Mr Chips he wasn’t. I retain no memory whatsoever of what we were taught in my upper sixth year, as we called it then, except that the Tudors were involved. It was paralysingly boring and I couldn’t see the relevance of it.
I still can’t, and can only conclude that the curriculum was a hangover from the days of empire. It probably reflected a view that New Zealand was too young, too small and too insignificant to have a real history of its own, and that the only one worth telling was the one we inherited from Britain.
But there’s no earthly reason why history should be dull, and still less reason why we shouldn’t celebrate our own – which is why we should applaud, at least in principle, the government’s decision to make the teaching of New Zealand history compulsory. It should have happened decades ago.
We have a rich and colourful heritage, both pre- and post-European settlement, that has been sorely neglected. In this respect we are quite unlike the Australians and Americans, who cherish their histories – the bad bits as well as the good.
A couple of years ago I found my way to the site of the Battle of Te Ngutu o te Manu (the beak of the bird) in south Taranaki, where the Prussian adventurer Gustavus Von Tempsky and 20 colonial troops were killed in 1868 by Hauhau warriors under the command of the formidable chief Titokowaru. Right there you have two compelling characters to rival America’s Sitting Bull and George Custer.
I wouldn’t have bothered seeking out the battle site, except that I had a personal reason for going there: my great-grandfather, a member of the Taranaki Volunteers, was wounded in the fighting and narrowly escaped with his life. But here’s the interesting thing: you could drive right past the battle site and not know it’s there.
The same is true of many other significant sites from the New Zealand Wars. How many people know eight soldiers died at Boulcott’s Farm, in what is now the heart of Lower Hutt? Or that a British force of more than 250 laid siege to a Te Ati Awa pa at Battle Hill, near Pauatahunui?
In Australia or America, sites like Te Ngutu o te Manu – Rangiriri, Orakau and Gate Pa too – would be tourist attractions, like the Eureka Stockade in Ballarat or Little Bighorn in Montana.

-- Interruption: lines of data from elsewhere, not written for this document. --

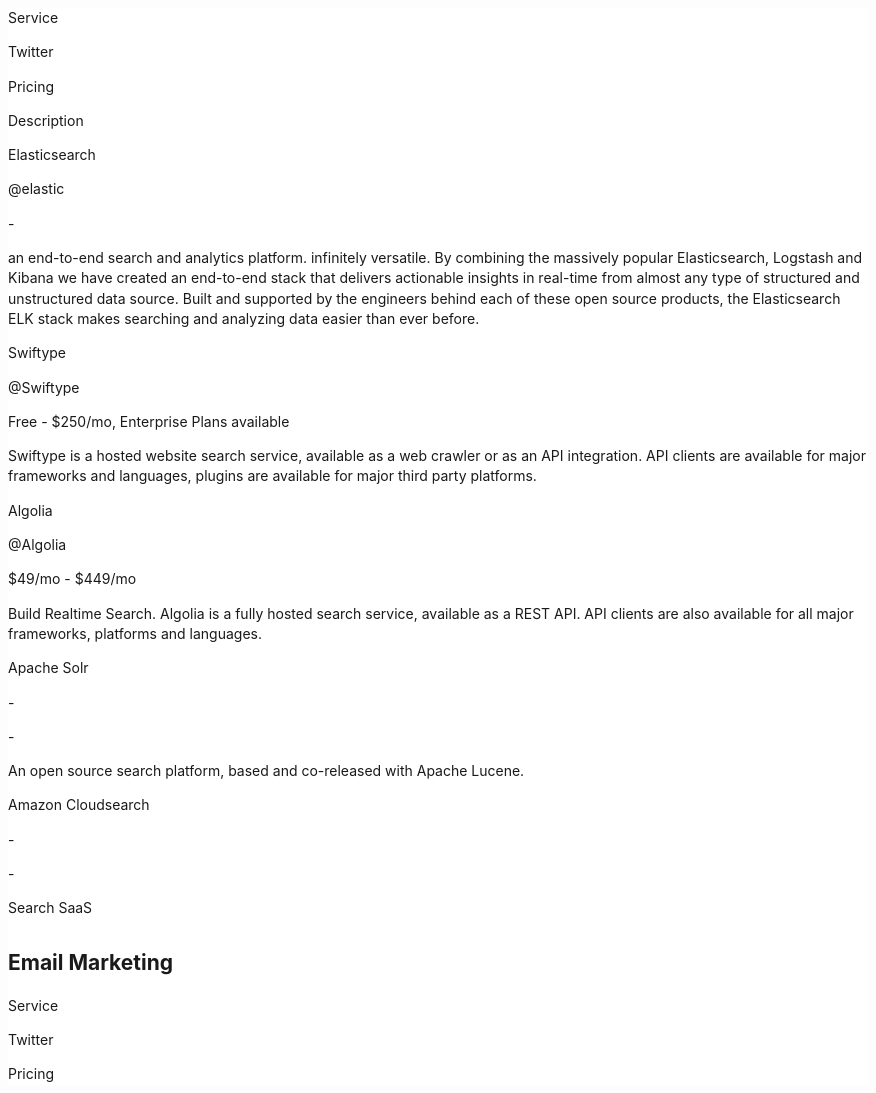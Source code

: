 Service

Twitter

Pricing

Description

Elasticsearch

@elastic

\-

an end-to-end search and analytics platform. infinitely versatile. By combining the massively popular Elasticsearch, Logstash and Kibana we have created an end-to-end stack that delivers actionable insights in real-time from almost any type of structured and unstructured data source. Built and supported by the engineers behind each of these open source products, the Elasticsearch ELK stack makes searching and analyzing data easier than ever before.

Swiftype

@Swiftype

Free - $250/mo, Enterprise Plans available

Swiftype is a hosted website search service, available as a web crawler or as an API integration. API clients are available for major frameworks and languages, plugins are available for major third party platforms.

Algolia

@Algolia

$49/mo - $449/mo

Build Realtime Search. Algolia is a fully hosted search service, available as a REST API. API clients are also available for all major frameworks, platforms and languages.

Apache Solr

\-

\-

An open source search platform, based and co-released with Apache Lucene.

Amazon Cloudsearch

\-

\-

Search SaaS

Email Marketing
---------------

Service

Twitter

Pricing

So yes, it’s way past time to reclaim and honour our history, and secondary schools are a good place to start.
But there’s an important caveat to all this. There is no neutral view of history and no consensus about how it should be explained and interpreted. It follows that the teaching of history is ripe with potential for revisionism and ideological spin.
The proposed emphasis on colonisation, for instance, makes me uneasy – not because the subject should be ignored, but because colonisation has been seized as a convenient bumper-sticker explanation for everything bad that has happened to Maori.
A balanced reading of our history suggests it's a lot more complicated than that, but I've got an uneasy feeling that the curriculum will come loaded with a very large dollop of white shame and guit.